↓↓↓

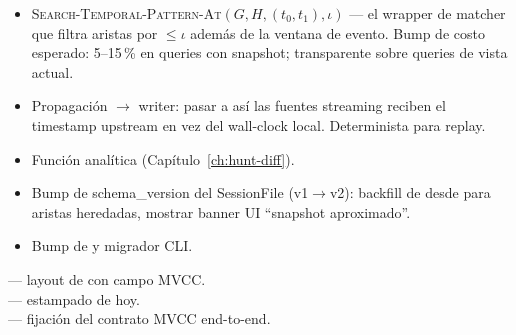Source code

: \begin{itemize}
    \item \textsc{Search-Temporal-Pattern-At}$(G, H, (t_0, t_1),
        \iota)$ --- el wrapper de matcher que filtra aristas por
         $\leq \iota$ además de la ventana
        de evento. Bump de costo esperado: 5--15\,\% en queries
        con snapshot; transparente sobre queries de vista
        actual.
    \item Propagación  $\to$ writer: pasar
         a 
        así las fuentes streaming reciben el timestamp upstream
        en vez del wall-clock local. Determinista para replay.
    \item Función analítica 
        (Capítulo~\ref{ch:hunt-diff}).
    \item Bump de schema\_version del SessionFile (v1$\to$v2):
        backfill de  desde 
        para aristas heredadas, mostrar banner UI ``snapshot
        aproximado''.
    \item Bump de  y migrador CLI.
\end{itemize}

\begin{inthecode}
 --- layout de
\Compact{} con campo MVCC.\\
 --- estampado de
 hoy.\\
 ---
fijación del contrato MVCC end-to-end.
\end{inthecode}
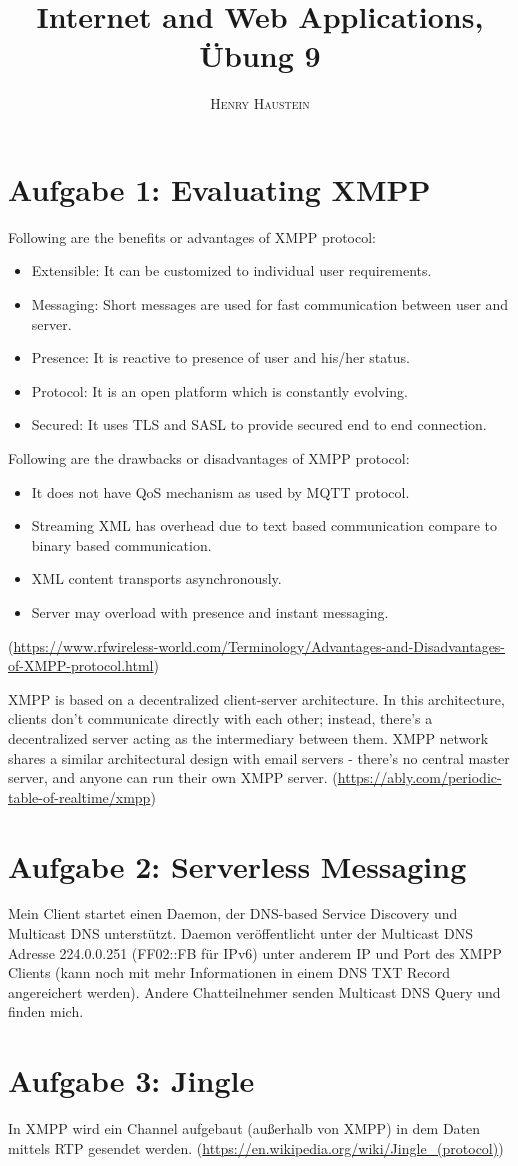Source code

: \documentclass{article}
\title{\textbf{Internet and Web Applications, Übung 9}}
\author{\textsc{Henry Haustein}}
\date{}
\begin{document}
	\maketitle
	
	\section*{Aufgabe 1: Evaluating XMPP}
	Following are the benefits or advantages of XMPP protocol:
	\begin{itemize}
		\item Extensible: It can be customized to individual user requirements.
		\item Messaging: Short messages are used for fast communication between user and server.
		\item Presence: It is reactive to presence of user and his/her status.
		\item Protocol: It is an open platform which is constantly evolving.
		\item Secured: It uses TLS and SASL to provide secured end to end connection.
	\end{itemize}
	Following are the drawbacks or disadvantages of XMPP protocol:
	\begin{itemize}
		\item It does not have QoS mechanism as used by MQTT protocol.
		\item Streaming XML has overhead due to text based communication compare to binary based communication.
		\item XML content transports asynchronously.
		\item Server may overload with presence and instant messaging.
	\end{itemize}
	(\url{https://www.rfwireless-world.com/Terminology/Advantages-and-Disadvantages-of-XMPP-protocol.html})
	
	XMPP is based on a decentralized client-server architecture. In this architecture, clients don’t communicate directly with each other; instead, there’s a decentralized server acting as the intermediary between them. XMPP network shares a similar architectural design with email servers - there’s no central master server, and anyone can run their own XMPP server. (\url{https://ably.com/periodic-table-of-realtime/xmpp})
	
	\section*{Aufgabe 2: Serverless Messaging}
	Mein Client startet einen Daemon, der DNS-based Service Discovery und Multicast DNS unterstützt. Daemon veröffentlicht unter der Multicast DNS Adresse 224.0.0.251 (FF02::FB für IPv6) unter anderem IP und Port des XMPP Clients (kann noch mit mehr Informationen in einem DNS TXT Record angereichert werden). Andere Chatteilnehmer senden Multicast DNS Query und finden mich.
	
	\section*{Aufgabe 3: Jingle}
	In XMPP wird ein Channel aufgebaut (außerhalb von XMPP) in dem Daten mittels RTP gesendet werden. (\url{https://en.wikipedia.org/wiki/Jingle_(protocol)})
\end{document}
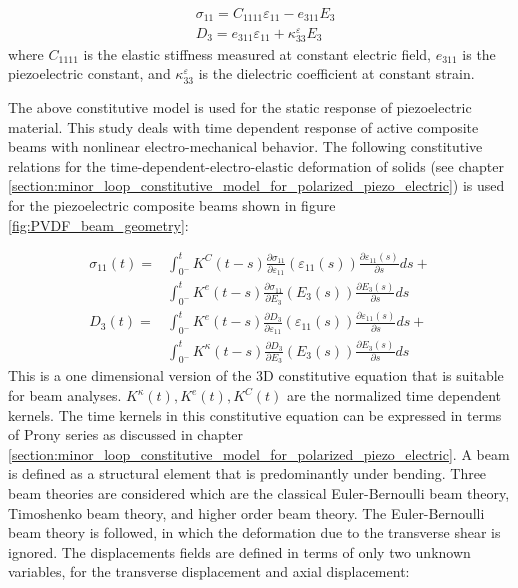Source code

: \begin{equation}
\begin{aligned}
&\sigma_{11}=C_{1111} \varepsilon_{11}-e_{311} E_{3} \\
&D_3=e_{311} \varepsilon_{11}+\kappa_{33}^\varepsilon E_{3}
\end{aligned}
\label{stress_1D_const_eqn_beam:EQN}
\end{equation}
where $C_{1111}$ is the elastic stiffness measured at constant electric field,
$e_{311}$ is the piezoelectric constant, and $\kappa_{33}^\varepsilon$ is the dielectric coefficient at constant strain.

The above constitutive model is used for the static response of piezoelectric material.
This study deals with time dependent response of active composite beams with nonlinear electro-mechanical behavior.
The following constitutive relations for the time-dependent-electro-elastic deformation of solids
 (see chapter \ref{section:minor_loop_constitutive_model_for_polarized_piezo_electric}) is used for the piezoelectric composite beams shown in figure \ref{fig:PVDF_beam_geometry}:

\begin{equation}
\begin{aligned}
\sigma_{11}(t)=
&\int_{0^-}^t
K^C(t-s)\frac{\partial \sigma_{11}}{\partial\varepsilon_{11}} (\varepsilon_{11}(s))\frac{\partial {\varepsilon}_{11}(s)}  {\partial s} ds +\\
&\int_{0^-}^t
K^e (t-s) \frac{\partial \sigma_{11}}{\partial E_{3}}(E_3(s))  \frac{\partial {E}_{3} (s)}  {\partial s} ds
\\
D_3(t)=
&\int_{0^-}^t
K^{e}(t-s)
\frac{\partial D_{3}}{\partial \varepsilon_{11}}(\varepsilon_{11}(s))
\frac{ \partial {\varepsilon}_{11}(s)}  {\partial s}  ds + \\
&\int_{0^-}^t
K^{\kappa}(t-s) \frac{\partial D_{3}}{\partial E_{3}}(E_3(s))  \frac{\partial {E}_{3} (s)}  {\partial s} ds
\end{aligned}
\label{visco_stress_1D_const_eqn_beam:EQN}
\end{equation}
This is a one dimensional version of the 3D constitutive equation that is suitable for beam analyses.
$K^{\kappa}(t), K^e(t), K^C(t)$ are the normalized time dependent kernels.
The time kernels in this constitutive equation can be expressed in terms of Prony series as discussed in chapter \ref{section:minor_loop_constitutive_model_for_polarized_piezo_electric}. 
A beam is defined as a structural element that is predominantly under bending. 
Three beam theories are considered which are the classical Euler-Bernoulli beam theory, Timoshenko beam theory, and higher order beam theory.
The Euler-Bernoulli beam theory is followed, in which the deformation due to the transverse shear is ignored.
The displacements fields are defined in terms of only two unknown variables, for the transverse displacement and axial displacement:

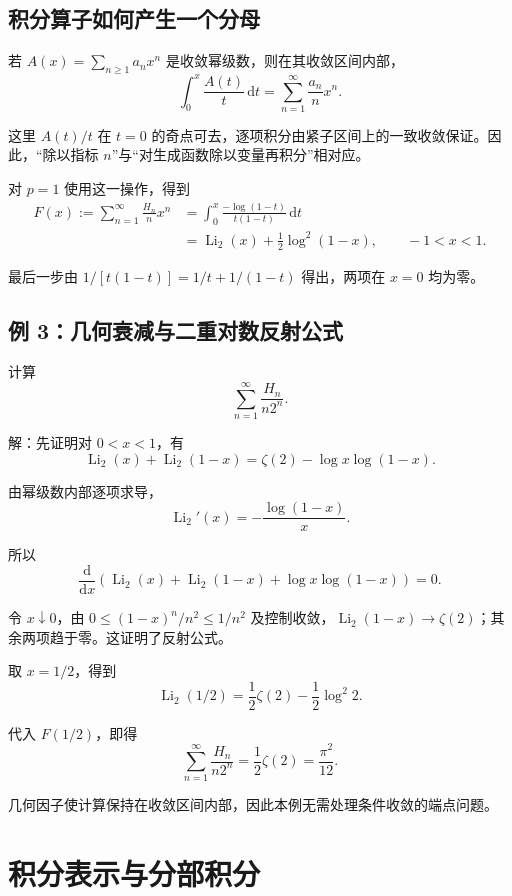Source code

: \documentclass[11pt,a4paper]{article}
\begin{document}
\hypertarget{sec-4-2}{%
\subsection{积分算子如何产生一个分母}\label{sec-4-2}}

若 \(A(x)=\sum_{n\geqslant1}a_nx^n\) 是收敛幂级数，则在其收敛区间内部，
\[
\int_0^x\frac{A(t)}t\,\mathrm dt
=\sum_{n=1}^{\infty}\frac{a_n}{n}x^n.
\]

这里 \(A(t)/t\) 在 \(t=0\) 的奇点可去，逐项积分由紧子区间上的一致收敛保证。因此，``除以指标 \(n\)''与``对生成函数除以变量再积分''相对应。

对 \(p=1\) 使用这一操作，得到
\[
\begin{aligned}
F(x):=\sum_{n=1}^{\infty}\frac{H_n}{n}x^n
&=\int_0^x\frac{-\log(1-t)}{t(1-t)}\,\mathrm dt\\
&=\operatorname{Li}_2(x)+\frac12\log^2(1-x),
\qquad -1<x<1.
\end{aligned}
\]

最后一步由 \(1/[t(1-t)]=1/t+1/(1-t)\) 得出，两项在 \(x=0\) 均为零。

\hypertarget{sec-4-3}{%
\subsection{例 3：几何衰减与二重对数反射公式}\label{sec-4-3}}

计算
\[
\sum_{n=1}^{\infty}\frac{H_n}{n2^n}.
\]

\noindent

解：先证明对 \(0<x<1\)，有
\[
\operatorname{Li}_2(x)+\operatorname{Li}_2(1-x)
=\zeta(2)-\log x\log(1-x).
\]

由幂级数内部逐项求导，
\[
\operatorname{Li}_2'(x)=-\frac{\log(1-x)}x.
\]

所以
\[
\frac{\mathrm d}{\mathrm dx}
\left(\operatorname{Li}_2(x)+\operatorname{Li}_2(1-x)
+\log x\log(1-x)\right)=0.
\]

令 \(x\downarrow0\)，由 \(0\leqslant(1-x)^n/n^2\leqslant1/n^2\) 及控制收敛，\(\operatorname{Li}_2(1-x)\to\zeta(2)\)；其余两项趋于零。这证明了反射公式。

取 \(x=1/2\)，得到
\[
\operatorname{Li}_2(1/2)=\frac12\zeta(2)-\frac12\log^2 2.
\]

代入 \(F(1/2)\)，即得
\[
\sum_{n=1}^{\infty}\frac{H_n}{n2^n}
=\frac12\zeta(2)=\frac{\pi^2}{12}.
\]

几何因子使计算保持在收敛区间内部，因此本例无需处理条件收敛的端点问题。

\hypertarget{sec-5}{%
\section{积分表示与分部积分}\label{sec-5}}
\end{document}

↑↑↑

Work instructions – If a line in the entries above contains the word "https", copy it.

Reply to the exercise –
	(\url{https://www.rfwireless-world.com/Terminology/Advantages-and-Disadvantages-of-XMPP-protocol.html})
	XMPP is based on a decentralized client-server architecture. In this architecture, clients don’t communicate directly with each other; instead, there’s a decentralized server acting as the intermediary between them. XMPP network shares a similar architectural design with email servers - there’s no central master server, and anyone can run their own XMPP server. (\url{https://ably.com/periodic-table-of-realtime/xmpp})
	In XMPP wird ein Channel aufgebaut (außerhalb von XMPP) in dem Daten mittels RTP gesendet werden. (\url{https://en.wikipedia.org/wiki/Jingle_(protocol)})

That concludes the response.